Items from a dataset
>>>>

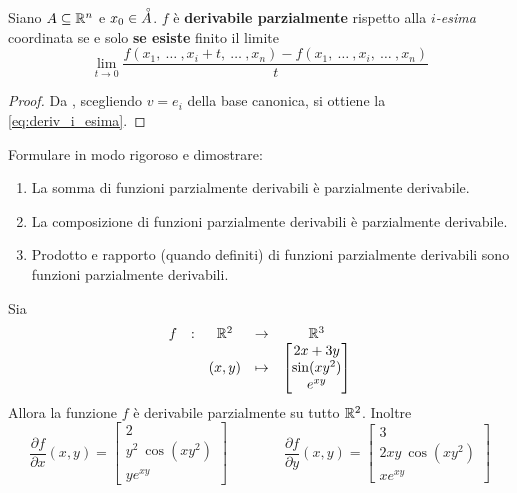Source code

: \begin{proposition}
	Siano $A \subseteq \mathbb{R}^n$ e $x_0 \in \accentset{\circ}{A}$. $f$ è \textbf{derivabile parzialmente} rispetto alla $i$\textit{-esima} coordinata se e solo \textbf{se esiste} finito il limite
	\begin{equation}
		\label{eq:deriv_i_esima}
		\lim\limits_{t \to 0} \frac{f(x_1,\:\dotsc\:,x_i+t,\:\dotsc\:,x_n) - f(x_1,\:\dotsc\:,x_i,\:\dotsc\:,x_n)}{t}
	\end{equation}
	\begin{proof}
		Da , scegliendo $v = e_i$ della base canonica, si ottiene la \cref{eq:deriv_i_esima}.
	\end{proof}
\end{proposition}
\begin{exercise}
	\label{ex:funz_derivabili}
	Formulare in modo rigoroso e dimostrare:
	\begin{enumerate}
		\item La somma di funzioni parzialmente derivabili è parzialmente derivabile.
		\item La composizione di funzioni parzialmente derivabili è parzialmente derivabile.
		\item Prodotto e rapporto (quando definiti) di funzioni parzialmente derivabili sono funzioni parzialmente derivabili.
	\end{enumerate}
\end{exercise}
\begin{example}
	Sia
	\[
		\begin{array}{ccccc} {f} & : & {\mathbb{R}^2} & \to & {\mathbb{R}^3} \\ & & {(x,y)} & \mapsto & {
			\begin{bmatrix}
				2x + 3y\\
				\sin (xy^2)\\
				e^{xy}
			\end{bmatrix}
		} \\ \end{array}
	\]
	Allora la funzione $f$ è derivabile parzialmente su tutto $\mathbb{R}^2$. Inoltre
	\[
		\frac{\partial f}{\partial x}(x,y) =
		\begin{bmatrix}
			2\\
			y^2 \: \cos (xy^2)\\
			y e^{xy}
		\end{bmatrix}
		\qquad\qquad
		\frac{\partial f}{\partial y}(x,y) =
		\begin{bmatrix}
			3\\
			2xy \: \cos (xy^2)\\
			x e^{xy}
		\end{bmatrix}
	\]
\end{example}

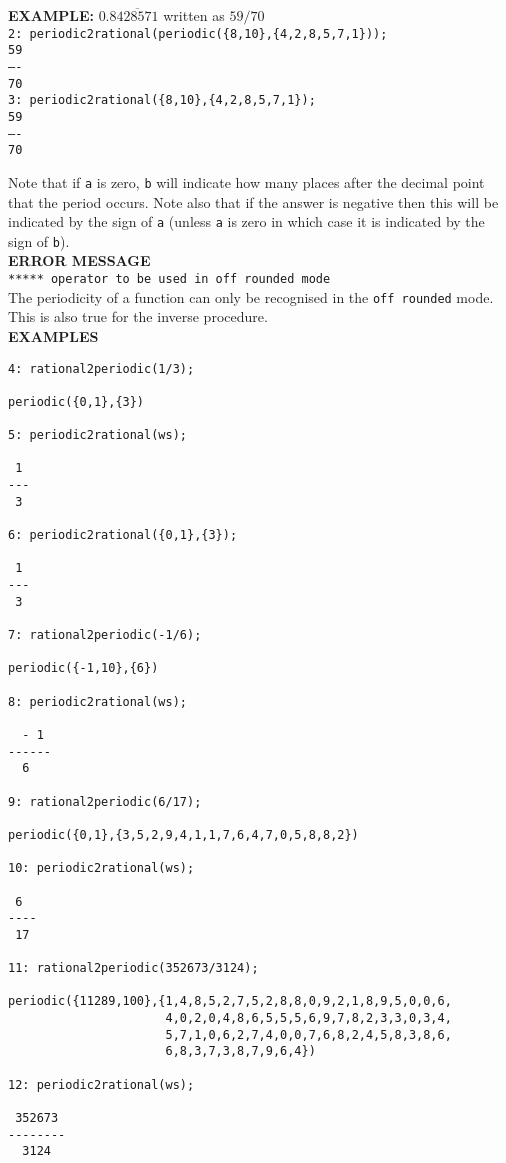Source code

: \begin{tabbing}
\textbf{EXAMPLE:}
    \> $0.8\overline{428571}$ written as $59/70$ \\
    \> \texttt{2: periodic2rational(periodic(\{8,10\},\{4,2,8,5,7,1\}));}
\\[\baselineskip]
    \> \hspace{1mm} \texttt{59}\\
    \> \texttt{----}\\
    \> \hspace{1mm} \texttt{70}\\[\baselineskip]
    \> \texttt{3: periodic2rational(\{8,10\},\{4,2,8,5,7,1\});}
\\[\baselineskip]
    \> \hspace{1mm} \texttt{59}\\
    \> \texttt{----}\\
    \> \hspace{1mm} \texttt{70}
\end{tabbing}

Note that if \texttt{a} is zero, \texttt{b} will indicate how many places
after the decimal point that the period occurs. Note also that if the answer
is negative then this will be indicated by the sign of \texttt{a} (unless
\texttt{a} is zero in which case it is indicated by the sign of \texttt{b}).
\\[\baselineskip]
%
%
\textbf{ERROR MESSAGE}\\
%
\texttt{***** operator to be used in off rounded mode}\\
%
The periodicity of a function can only be recognised in
the \texttt{off rounded} mode. This is also true for the inverse
procedure.\\[\baselineskip]
%
%
{\large\bf EXAMPLES}
\begin{verbatim}
4: rational2periodic(1/3);

periodic({0,1},{3})

5: periodic2rational(ws);

 1
---
 3

6: periodic2rational({0,1},{3});

 1
---
 3

7: rational2periodic(-1/6);

periodic({-1,10},{6})

8: periodic2rational(ws);

  - 1
------
  6

9: rational2periodic(6/17);

periodic({0,1},{3,5,2,9,4,1,1,7,6,4,7,0,5,8,8,2})

10: periodic2rational(ws);

 6
----
 17

11: rational2periodic(352673/3124);

periodic({11289,100},{1,4,8,5,2,7,5,2,8,8,0,9,2,1,8,9,5,0,0,6,
                      4,0,2,0,4,8,6,5,5,5,6,9,7,8,2,3,3,0,3,4,
                      5,7,1,0,6,2,7,4,0,0,7,6,8,2,4,5,8,3,8,6,
                      6,8,3,7,3,8,7,9,6,4})

12: periodic2rational(ws);

 352673
--------
  3124

\end{verbatim}
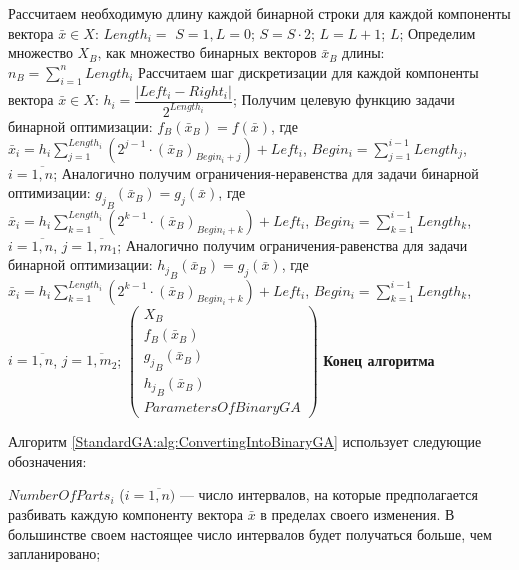 \begin{algorithm}
\begin{algorithmic}
\State Рассчитаем необходимую длину каждой бинарной строки для каждой компоненты вектора $ \bar{x}\in X $:
\State $ Length_i= $
\BeginBlock
\State $ S=1, L=0 $;
\State $ S=S\cdot 2 $;
\State $ L=L+1 $;
\EndWhile
\State \Return $ L $;
\EndBlock
\State Определим множество $ X_B $, как множество бинарных векторов $ \bar{x}_B $ длины:  
\State $ n_B=\sum_{i=1}^{n} Length_i$
\State Рассчитаем шаг дискретизации для каждой компоненты вектора  $ \bar{x} \in X $:  
\State $ h_i=\dfrac{\left| Left_i-Right_i\right| }{2^{Length_i}} $;
\State Получим целевую функцию задачи бинарной оптимизации:
\State $ f_B\left( \bar{x}_B\right)=f\left( \bar{x}\right) $, где
\State $ \bar{x}_i=h_i \sum_{j=1}^{Length_i} \left( 2^{j-1}\cdot {\left( \bar{x}_B\right) }_{Begin_i+j} \right)+Left_i $,
\State $ Begin_i =\sum_{j=1}^{i-1}Length_j $, $ i=\overline{1,n} $;
\State Аналогично получим ограничения-неравенства для задачи бинарной оптимизации:
\State $ {g_j}_B\left( \bar{x}_B\right)=g_j\left( \bar{x}\right) $, где
\State $ \bar{x}_i=h_i \sum_{k=1}^{Length_i} \left( 2^{k-1}\cdot {\left( \bar{x}_B\right) }_{Begin_i+k} \right)+Left_i $,
\State $ Begin_i =\sum_{k=1}^{i-1}Length_k $, $ i=\overline{1,n} $, $ j=\overline{1,m_1} $;
\State Аналогично получим ограничения-равенства для задачи бинарной оптимизации:
\State $ {h_j}_B\left( \bar{x}_B\right)=g_j\left( \bar{x}\right) $, где
\State $ \bar{x}_i=h_i \sum_{k=1}^{Length_i} \left( 2^{k-1}\cdot {\left( \bar{x}_B\right) }_{Begin_i+k} \right)+Left_i $,
\State $ Begin_i =\sum_{k=1}^{i-1}Length_k $, $ i=\overline{1,n} $, $ j=\overline{1,m_2} $;
\State \Return $ \left( 
\begin{array}{c}
X_B\\f_B\left( \bar{x}_B\right)\\{g_j}_B\left( \bar{x}_B\right)\\{h_j}_B\left( \bar{x}_B\right)\\ParametersOfBinaryGA
\end{array}
\right)  $
\State \textbf{Конец алгоритма}
\end{algorithmic}
\end{algorithm}

Алгоритм \ref{StandardGA:alg:ConvertingIntoBinaryGA} использует следующие обозначения:

$NumberOfParts_i  $ ($ i=\overline{1,n}) $ --- число интервалов, на которые предполагается разбивать каждую компоненту вектора $ \bar{x}$ в пределах своего изменения. В большинстве своем настоящее число интервалов будет получаться больше, чем запланировано;

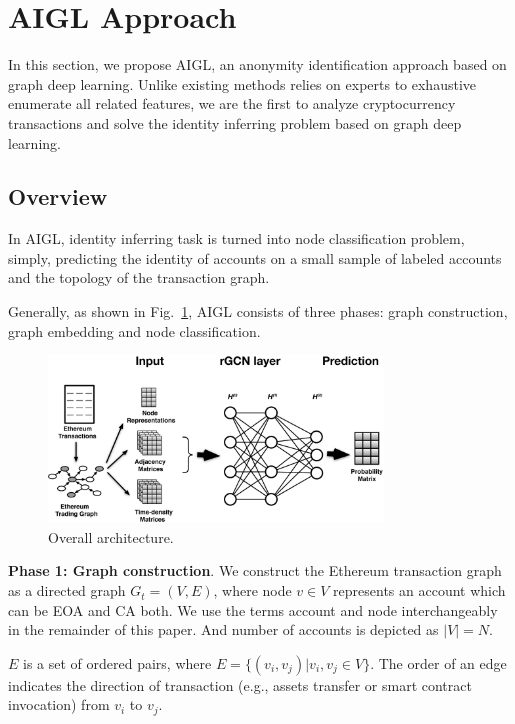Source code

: \section{AIGL Approach}
\label{sec:approach}
In this section, we propose AIGL, an anonymity identification approach based on graph deep learning. Unlike existing methods relies on experts to exhaustive enumerate all related features, we are the first to analyze cryptocurrency transactions and solve the identity inferring problem based on graph deep learning.

\subsection{Overview}
\label{subsec:methodology}
In AIGL, identity inferring task is turned into node classification problem, simply, predicting the identity of accounts on a small sample of labeled accounts and the topology of the transaction graph.

Generally, as shown in Fig.~\ref{fig:architecture}, AIGL consists of three phases: graph construction, graph embedding and node classification.

\begin{figure}[htbp]
	\centering
	\includegraphics[width=3.5in]{fig/architecture.eps}
	\caption{Overall architecture.}
	\label{fig:architecture}
\end{figure}

\textbf{Phase 1: Graph construction}. We construct the Ethereum transaction graph as a directed graph $G_{t}=(V,E)$, where node $v \in V$ represents an account which can be EOA and CA both. We use the terms account and node interchangeably in the remainder of this paper. And number of accounts is depicted as $|V|=N$.

$E$ is a set of ordered pairs, where $E=\{(v_i,v_j)|v_i,v_j \in V\}$. The order of an edge indicates the direction of transaction (e.g., assets transfer or smart contract invocation) from $v_i$ to $v_j$.%


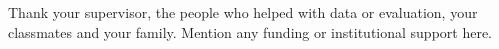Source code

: \begin{acknowledgements}
Thank your supervisor, the people who helped with data or evaluation, your classmates and
your family. Mention any funding or institutional support here.
\end{acknowledgements}
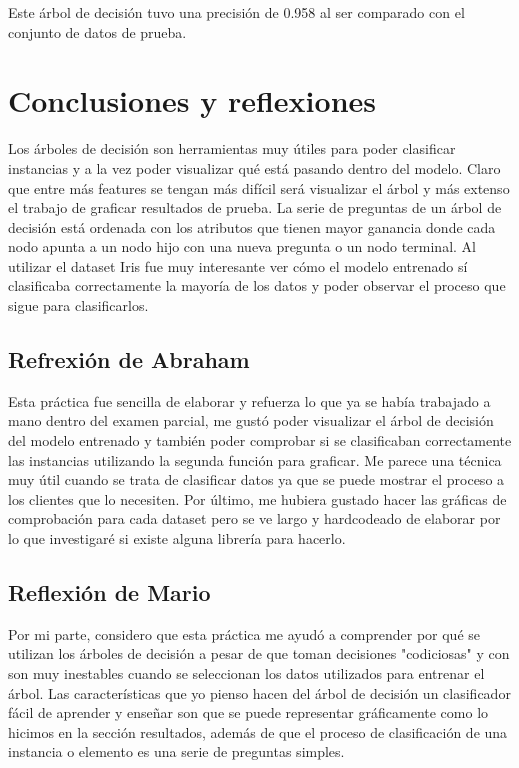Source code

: \documentclass[sigconf,authorversion,nonacm]{acmart}
\begin{document}
Este árbol de decisión tuvo una precisión de 0.958 al ser comparado con el conjunto de datos de prueba.

\section{Conclusiones y reflexiones}
Los árboles de decisión son herramientas muy útiles para poder clasificar instancias y a la vez poder visualizar qué está pasando dentro del modelo. Claro que entre más features se tengan más difícil será visualizar el árbol y más extenso el trabajo de graficar resultados de prueba. La serie de preguntas de un árbol de decisión está ordenada con los atributos que tienen mayor ganancia donde cada nodo apunta a un nodo hijo con una nueva pregunta o un nodo terminal.
Al utilizar el dataset Iris fue muy interesante ver cómo el modelo entrenado sí clasificaba correctamente la mayoría de los datos y poder observar el proceso que sigue para clasificarlos.

\subsection{Refrexión de Abraham}
Esta práctica fue sencilla de elaborar y refuerza lo que ya se había trabajado a mano dentro del examen parcial, me gustó poder visualizar el árbol de decisión del modelo entrenado y también poder comprobar si se clasificaban correctamente las instancias utilizando la segunda función para graficar.
Me parece una técnica muy útil cuando se trata de clasificar datos ya que se puede mostrar el proceso a los clientes que lo necesiten.
Por último, me hubiera gustado hacer las gráficas de comprobación para cada dataset pero se ve largo y hardcodeado de elaborar por lo que investigaré si existe alguna librería para hacerlo.


\subsection{Reflexión de Mario}
Por mi parte, considero que esta práctica me ayudó a comprender por qué se utilizan los árboles de decisión a pesar de que toman decisiones "codiciosas" y con son muy inestables cuando se seleccionan los datos utilizados para entrenar el árbol. Las características que yo pienso hacen del árbol de decisión un clasificador fácil de aprender y enseñar son que se puede representar gráficamente como lo hicimos en la sección resultados, además de que el proceso de clasificación de una instancia o elemento es una serie de preguntas simples.
\end{document}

<<<<

- [Your task]
Go through the entries and copy each line holding the string "elaborar".

- [Response to this task]
Esta práctica fue sencilla de elaborar y refuerza lo que ya se había trabajado a mano dentro del examen parcial, me gustó poder visualizar el árbol de decisión del modelo entrenado y también poder comprobar si se clasificaban correctamente las instancias utilizando la segunda función para graficar.
Por último, me hubiera gustado hacer las gráficas de comprobación para cada dataset pero se ve largo y hardcodeado de elaborar por lo que investigaré si existe alguna librería para hacerlo.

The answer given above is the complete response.